I knew our clients used hashed key names to determine which Memcached server to store the value in. But to me Memcached was just a big non-persistent key-value store with expirations. For me and most of my coworkers we treated Memcached like the following figure.
[Figure 1: Memcached Naive Understanding ]
How Memcached actually works is more complex than that, and once we understood the mechanics underneath it quickly highlighted our problem. There are three key components that one needs to understand in order to grasp the issue:
- Pages: By default 1 page == 1Mb of Memcached memory. Pages are available for allocation to slabs but once they have been allocated to a slab they can't be allocated to another slab later.
- Slabs: Each page is assigned to a slab class. A slab class has a range of data-sizes that it's responsible for storing. For example if I have some data that's 28K in size it would be stored within a slab that handles data sizes between 25K and 33K. (Exact Sizes Dependent on Configuration)
- Chunks: Each individual value is stored within a single chunk. A single slab is made up of these chunks. If 28K of data is stored in a chunk within the slab that handles data up to 33K in size, the remaining 5K is wasted.
In the figure below we show a Memcached host configured to run with 8 Mb of memory, and of which 2 Mb has already been allocated.
[ Figure 2: Memcached Host and Page Allocation ]
The figure below represents a single page which has been assigned to a slab. Within it are allocated chunks which each contain some data.
[ Figure 3: A Single Allocated Page with Allocated Chunks ]
The figure below represents a single chunk.
[ Figure 4: A Single Chunk of Data ]
In our case, all the pages had been allocated to slabs in our Memcached instance. However since pages are never reallocated we effectively had a cache where we had plenty of free space for values of some types but not others resulting in evictions. While an expiration is expected and often a useful tool for keeping data fresh. Evictions are when data is removed from the data store before it has expired and is unexpected.
When our app tried to store a 28K object, Memcached found the least recently used object in that slab, and removed it from the store. With sufficient traffic of a particular size of data we started seeing rapid evictions. Because our data was repeatedly being evicted the service responsible for generating that data was getting slammed with requests and couldn’t keep up with the heavier load.
While we had already mitigated our initial problem this highlighted a much bigger issue, thousands of evictions per minute.

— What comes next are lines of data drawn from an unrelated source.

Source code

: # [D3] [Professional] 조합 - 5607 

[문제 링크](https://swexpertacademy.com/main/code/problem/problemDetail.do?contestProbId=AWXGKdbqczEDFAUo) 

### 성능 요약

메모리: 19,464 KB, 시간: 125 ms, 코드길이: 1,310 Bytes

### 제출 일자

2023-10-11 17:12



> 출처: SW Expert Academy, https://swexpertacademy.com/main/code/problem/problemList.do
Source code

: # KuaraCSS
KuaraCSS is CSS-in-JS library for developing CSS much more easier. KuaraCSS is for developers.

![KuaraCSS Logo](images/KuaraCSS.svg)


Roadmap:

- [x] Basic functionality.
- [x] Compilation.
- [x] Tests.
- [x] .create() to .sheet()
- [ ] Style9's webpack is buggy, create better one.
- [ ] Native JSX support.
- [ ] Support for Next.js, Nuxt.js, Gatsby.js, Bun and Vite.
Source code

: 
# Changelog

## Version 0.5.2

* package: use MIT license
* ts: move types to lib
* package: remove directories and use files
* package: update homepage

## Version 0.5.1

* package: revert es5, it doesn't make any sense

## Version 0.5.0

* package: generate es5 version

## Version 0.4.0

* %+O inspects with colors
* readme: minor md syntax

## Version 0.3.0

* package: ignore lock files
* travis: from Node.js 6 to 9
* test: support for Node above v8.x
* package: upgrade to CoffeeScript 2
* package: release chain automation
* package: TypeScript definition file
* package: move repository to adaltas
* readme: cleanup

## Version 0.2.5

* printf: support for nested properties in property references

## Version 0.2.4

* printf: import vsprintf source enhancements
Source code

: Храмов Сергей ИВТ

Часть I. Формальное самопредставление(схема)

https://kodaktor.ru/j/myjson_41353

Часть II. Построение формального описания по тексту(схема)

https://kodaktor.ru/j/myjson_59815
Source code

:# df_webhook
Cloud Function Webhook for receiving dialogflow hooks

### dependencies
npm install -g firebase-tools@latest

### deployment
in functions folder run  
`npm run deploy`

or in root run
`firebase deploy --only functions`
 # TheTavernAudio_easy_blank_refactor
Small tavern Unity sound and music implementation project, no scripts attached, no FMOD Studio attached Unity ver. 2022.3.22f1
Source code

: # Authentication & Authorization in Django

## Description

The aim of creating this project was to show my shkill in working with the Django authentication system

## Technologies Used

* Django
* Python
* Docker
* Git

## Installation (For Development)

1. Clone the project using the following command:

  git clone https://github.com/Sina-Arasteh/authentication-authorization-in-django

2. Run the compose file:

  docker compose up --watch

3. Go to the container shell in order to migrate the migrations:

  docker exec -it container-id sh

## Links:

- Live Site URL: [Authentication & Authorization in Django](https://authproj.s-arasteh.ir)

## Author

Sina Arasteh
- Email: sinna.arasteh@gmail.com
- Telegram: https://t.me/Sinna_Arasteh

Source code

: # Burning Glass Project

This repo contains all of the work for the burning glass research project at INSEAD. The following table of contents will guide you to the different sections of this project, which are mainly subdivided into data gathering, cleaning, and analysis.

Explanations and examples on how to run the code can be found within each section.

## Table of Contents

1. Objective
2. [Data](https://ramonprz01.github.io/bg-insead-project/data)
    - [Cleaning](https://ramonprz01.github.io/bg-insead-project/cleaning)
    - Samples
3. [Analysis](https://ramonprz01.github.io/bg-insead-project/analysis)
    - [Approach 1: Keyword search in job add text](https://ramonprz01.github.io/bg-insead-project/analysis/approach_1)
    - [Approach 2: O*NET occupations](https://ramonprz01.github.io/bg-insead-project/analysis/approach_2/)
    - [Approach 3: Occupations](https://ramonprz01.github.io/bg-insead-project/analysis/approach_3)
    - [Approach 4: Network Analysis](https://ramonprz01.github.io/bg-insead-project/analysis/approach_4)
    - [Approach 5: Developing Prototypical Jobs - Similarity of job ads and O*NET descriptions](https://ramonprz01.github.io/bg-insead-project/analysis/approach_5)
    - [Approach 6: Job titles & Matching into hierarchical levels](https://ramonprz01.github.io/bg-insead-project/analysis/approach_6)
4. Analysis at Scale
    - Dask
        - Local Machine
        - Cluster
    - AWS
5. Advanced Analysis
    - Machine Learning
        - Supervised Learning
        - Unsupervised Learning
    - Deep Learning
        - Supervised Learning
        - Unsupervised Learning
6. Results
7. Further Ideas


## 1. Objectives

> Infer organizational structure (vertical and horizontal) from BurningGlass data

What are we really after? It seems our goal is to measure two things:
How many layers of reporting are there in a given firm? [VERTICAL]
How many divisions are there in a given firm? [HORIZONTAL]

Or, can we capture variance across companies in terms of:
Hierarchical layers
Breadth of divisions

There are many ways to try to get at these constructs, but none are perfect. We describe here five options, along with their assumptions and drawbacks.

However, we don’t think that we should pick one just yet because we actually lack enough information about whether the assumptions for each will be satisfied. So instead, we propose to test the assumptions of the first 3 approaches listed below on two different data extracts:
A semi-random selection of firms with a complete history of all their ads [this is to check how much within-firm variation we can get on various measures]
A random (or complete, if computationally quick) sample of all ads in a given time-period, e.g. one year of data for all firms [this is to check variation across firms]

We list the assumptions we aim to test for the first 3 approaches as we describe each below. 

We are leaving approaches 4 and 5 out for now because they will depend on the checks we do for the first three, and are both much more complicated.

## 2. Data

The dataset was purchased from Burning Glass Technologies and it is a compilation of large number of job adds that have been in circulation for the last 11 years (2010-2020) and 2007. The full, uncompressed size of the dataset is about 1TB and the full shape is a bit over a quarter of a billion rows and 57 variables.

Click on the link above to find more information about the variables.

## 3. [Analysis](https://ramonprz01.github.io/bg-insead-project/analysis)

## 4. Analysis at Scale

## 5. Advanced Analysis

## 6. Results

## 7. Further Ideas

Resulting in constant cache misses and slower performance. We restarted the Memcached instances in this pool late at night which allowed the pages to be reallocated. Here's a graph over time illustrating the drop in response time for a particular API call. As you can see it was pretty substantial.
[ Figure 5: API Response Time ]
Long term we're looking at Twemcache, a fork of Memcached, which allows more fine-grained eviction control which should keep our page allocation in balance going forward. For now we're keeping a much closer eye on our eviction rate and alerting on anything over 0.
Philip Corliss is a Cheese Enthusiast and wrote this blog post while a Software Developer at Groupon. He’s no longer working for Groupon but still loves to talk about caching and scaling problems. For cheese recommendations, adorable corgi photos, and questions please email pcorliss@gmail.com or tweet @pcorliss.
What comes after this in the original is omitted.